Client workstations are experiencing extremely poor response time. An engineer suspects that an attacker is eavesdropping and making independent connections while relaying messages between victims to make them think they are talking to each other over a private connection. Which feature must be enabled and configured to provide relief from this type of attack?
To address an attack where an attacker intercepts and relays messages between victims, making them believe they are directly communicating with each other (commonly known as a Man-in-the-Middle attack), Dynamic ARP Inspection (DAI) is the appropriate feature. DAI helps prevent ARP spoofing, where an attacker sends false ARP messages onto a network. By validating ARP packets, DAI ensures that only ARP requests and responses from valid sources are processed, thus protecting against the attack described and improving the response time of client workstations.

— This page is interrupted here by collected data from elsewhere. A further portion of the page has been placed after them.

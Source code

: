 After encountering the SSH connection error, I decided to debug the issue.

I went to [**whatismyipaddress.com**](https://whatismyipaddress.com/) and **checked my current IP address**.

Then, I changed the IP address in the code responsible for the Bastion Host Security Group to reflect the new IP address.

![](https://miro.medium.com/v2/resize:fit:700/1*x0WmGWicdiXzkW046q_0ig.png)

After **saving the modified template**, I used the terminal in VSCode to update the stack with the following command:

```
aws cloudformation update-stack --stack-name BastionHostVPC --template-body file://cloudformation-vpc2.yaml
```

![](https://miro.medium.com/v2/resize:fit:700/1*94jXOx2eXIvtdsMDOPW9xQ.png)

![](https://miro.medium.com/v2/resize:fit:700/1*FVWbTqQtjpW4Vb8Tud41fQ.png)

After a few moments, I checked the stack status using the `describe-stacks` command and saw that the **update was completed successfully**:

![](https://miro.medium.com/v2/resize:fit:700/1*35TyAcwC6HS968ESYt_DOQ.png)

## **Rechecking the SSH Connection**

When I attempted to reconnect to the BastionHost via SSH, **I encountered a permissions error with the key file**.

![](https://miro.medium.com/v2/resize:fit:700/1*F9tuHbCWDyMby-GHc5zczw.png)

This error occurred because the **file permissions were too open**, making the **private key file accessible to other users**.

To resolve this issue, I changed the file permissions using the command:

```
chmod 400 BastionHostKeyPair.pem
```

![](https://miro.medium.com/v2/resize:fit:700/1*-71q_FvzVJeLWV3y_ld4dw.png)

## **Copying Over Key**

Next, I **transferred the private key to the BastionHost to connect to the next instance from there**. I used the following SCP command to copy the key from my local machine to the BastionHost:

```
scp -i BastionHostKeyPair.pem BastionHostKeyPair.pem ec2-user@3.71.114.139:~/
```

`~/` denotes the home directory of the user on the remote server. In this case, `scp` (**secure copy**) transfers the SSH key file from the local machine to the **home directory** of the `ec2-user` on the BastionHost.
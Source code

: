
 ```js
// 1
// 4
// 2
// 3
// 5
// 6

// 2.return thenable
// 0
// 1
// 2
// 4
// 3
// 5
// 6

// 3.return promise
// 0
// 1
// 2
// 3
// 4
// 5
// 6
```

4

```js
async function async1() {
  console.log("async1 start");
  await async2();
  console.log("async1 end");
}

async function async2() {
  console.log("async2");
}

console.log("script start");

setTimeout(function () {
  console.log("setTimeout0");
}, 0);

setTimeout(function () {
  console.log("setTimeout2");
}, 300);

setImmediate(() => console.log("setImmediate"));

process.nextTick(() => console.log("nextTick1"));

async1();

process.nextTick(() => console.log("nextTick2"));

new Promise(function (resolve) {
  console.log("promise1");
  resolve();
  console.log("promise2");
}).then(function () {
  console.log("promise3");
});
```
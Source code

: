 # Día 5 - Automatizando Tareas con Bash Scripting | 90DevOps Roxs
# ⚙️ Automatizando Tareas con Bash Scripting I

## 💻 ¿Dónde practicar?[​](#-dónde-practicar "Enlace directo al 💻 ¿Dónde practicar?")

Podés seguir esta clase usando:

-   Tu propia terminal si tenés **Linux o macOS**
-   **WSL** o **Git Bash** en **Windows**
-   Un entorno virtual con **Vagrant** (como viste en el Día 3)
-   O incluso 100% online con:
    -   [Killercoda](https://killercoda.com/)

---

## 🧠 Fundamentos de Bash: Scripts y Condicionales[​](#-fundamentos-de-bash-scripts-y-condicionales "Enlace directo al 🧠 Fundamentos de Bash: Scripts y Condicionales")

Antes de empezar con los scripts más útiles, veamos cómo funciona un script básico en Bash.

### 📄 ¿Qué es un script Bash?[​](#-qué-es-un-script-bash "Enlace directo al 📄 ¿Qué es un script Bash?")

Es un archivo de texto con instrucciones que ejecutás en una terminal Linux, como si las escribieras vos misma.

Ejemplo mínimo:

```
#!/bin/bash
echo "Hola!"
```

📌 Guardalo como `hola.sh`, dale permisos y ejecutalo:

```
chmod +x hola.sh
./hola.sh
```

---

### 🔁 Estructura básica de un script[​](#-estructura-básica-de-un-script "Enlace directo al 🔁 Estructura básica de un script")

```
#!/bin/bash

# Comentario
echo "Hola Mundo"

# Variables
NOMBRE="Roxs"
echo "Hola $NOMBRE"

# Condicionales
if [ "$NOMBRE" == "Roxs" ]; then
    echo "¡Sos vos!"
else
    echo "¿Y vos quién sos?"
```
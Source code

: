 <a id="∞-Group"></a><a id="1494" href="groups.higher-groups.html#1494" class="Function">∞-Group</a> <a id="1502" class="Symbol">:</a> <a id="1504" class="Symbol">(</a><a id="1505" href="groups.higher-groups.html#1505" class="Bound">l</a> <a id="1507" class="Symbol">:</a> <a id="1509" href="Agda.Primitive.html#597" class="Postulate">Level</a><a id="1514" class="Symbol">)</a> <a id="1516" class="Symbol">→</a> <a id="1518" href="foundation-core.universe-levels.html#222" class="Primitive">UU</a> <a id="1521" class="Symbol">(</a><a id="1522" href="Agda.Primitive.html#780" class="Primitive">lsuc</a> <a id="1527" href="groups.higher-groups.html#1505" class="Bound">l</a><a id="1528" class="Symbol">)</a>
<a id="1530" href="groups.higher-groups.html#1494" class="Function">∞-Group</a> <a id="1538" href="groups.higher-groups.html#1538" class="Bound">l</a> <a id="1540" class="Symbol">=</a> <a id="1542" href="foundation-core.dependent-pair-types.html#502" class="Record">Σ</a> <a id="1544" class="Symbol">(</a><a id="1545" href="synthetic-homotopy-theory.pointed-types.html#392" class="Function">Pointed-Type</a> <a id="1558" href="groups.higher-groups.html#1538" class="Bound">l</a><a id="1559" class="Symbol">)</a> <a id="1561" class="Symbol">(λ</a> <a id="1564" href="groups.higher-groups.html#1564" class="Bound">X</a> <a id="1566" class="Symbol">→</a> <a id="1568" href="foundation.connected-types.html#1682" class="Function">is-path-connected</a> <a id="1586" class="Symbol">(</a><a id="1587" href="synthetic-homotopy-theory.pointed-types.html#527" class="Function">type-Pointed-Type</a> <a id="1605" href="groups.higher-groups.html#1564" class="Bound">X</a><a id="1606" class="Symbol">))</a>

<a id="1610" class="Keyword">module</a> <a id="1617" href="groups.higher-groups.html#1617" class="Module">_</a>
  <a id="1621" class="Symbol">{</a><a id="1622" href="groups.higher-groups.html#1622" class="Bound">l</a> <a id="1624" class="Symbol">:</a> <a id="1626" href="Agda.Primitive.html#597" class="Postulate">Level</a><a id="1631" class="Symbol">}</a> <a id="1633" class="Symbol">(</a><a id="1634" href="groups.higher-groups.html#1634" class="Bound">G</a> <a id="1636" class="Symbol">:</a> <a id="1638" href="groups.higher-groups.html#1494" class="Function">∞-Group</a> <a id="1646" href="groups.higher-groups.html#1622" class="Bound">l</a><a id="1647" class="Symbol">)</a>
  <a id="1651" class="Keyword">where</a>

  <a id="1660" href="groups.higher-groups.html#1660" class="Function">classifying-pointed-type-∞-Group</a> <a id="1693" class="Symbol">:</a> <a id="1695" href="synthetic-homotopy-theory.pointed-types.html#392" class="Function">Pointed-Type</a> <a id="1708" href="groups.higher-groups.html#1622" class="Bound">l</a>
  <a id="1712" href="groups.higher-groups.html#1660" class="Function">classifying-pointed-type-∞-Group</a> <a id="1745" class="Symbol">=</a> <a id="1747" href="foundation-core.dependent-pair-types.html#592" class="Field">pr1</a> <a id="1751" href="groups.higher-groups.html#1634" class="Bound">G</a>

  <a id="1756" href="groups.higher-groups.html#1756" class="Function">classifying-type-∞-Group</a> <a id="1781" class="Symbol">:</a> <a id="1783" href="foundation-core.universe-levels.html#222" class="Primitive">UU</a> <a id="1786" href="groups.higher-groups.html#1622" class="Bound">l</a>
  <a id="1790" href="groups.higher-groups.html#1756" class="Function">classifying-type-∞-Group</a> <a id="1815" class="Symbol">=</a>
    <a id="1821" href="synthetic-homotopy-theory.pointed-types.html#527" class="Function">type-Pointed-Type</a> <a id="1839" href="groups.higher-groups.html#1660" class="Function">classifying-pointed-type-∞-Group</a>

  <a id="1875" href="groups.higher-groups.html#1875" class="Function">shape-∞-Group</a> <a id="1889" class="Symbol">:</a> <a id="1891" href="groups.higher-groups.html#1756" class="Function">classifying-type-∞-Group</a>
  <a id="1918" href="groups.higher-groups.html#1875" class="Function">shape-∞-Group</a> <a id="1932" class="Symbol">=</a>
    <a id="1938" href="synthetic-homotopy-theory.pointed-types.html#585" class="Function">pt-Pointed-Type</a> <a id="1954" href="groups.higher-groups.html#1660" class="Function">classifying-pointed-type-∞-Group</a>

Given example is perfect fit to use Dynamic ARP Inspection. D is correct answer https://www.cisco.com/c/en/us/td/docs/switches/lan/catalyst4500/12-2/25ew/configuration/guide/conf/dynarp.html
As "to make them think they are talking to each other over a private connection" So, they need to communicate each others. So, Private VLAN is incorrect.
D. Dynamic ARP Inspection
The reason I would go for the D, Because in the question "Which feature must be enabled and configured to provide "relief" from this type of attack?" In my understanding this means you have to take an action immediately. So I would go for D
https://www.cisco.com/c/en/us/td/docs/switches/lan/catalyst4500/12-2/25ew/configuration/guide/conf/dynarp.html
PRIVATE VLAN, isolated pvlan, so the hosts in same subnet can not talk each other.
And why do you think, that they don't want to talk to each other?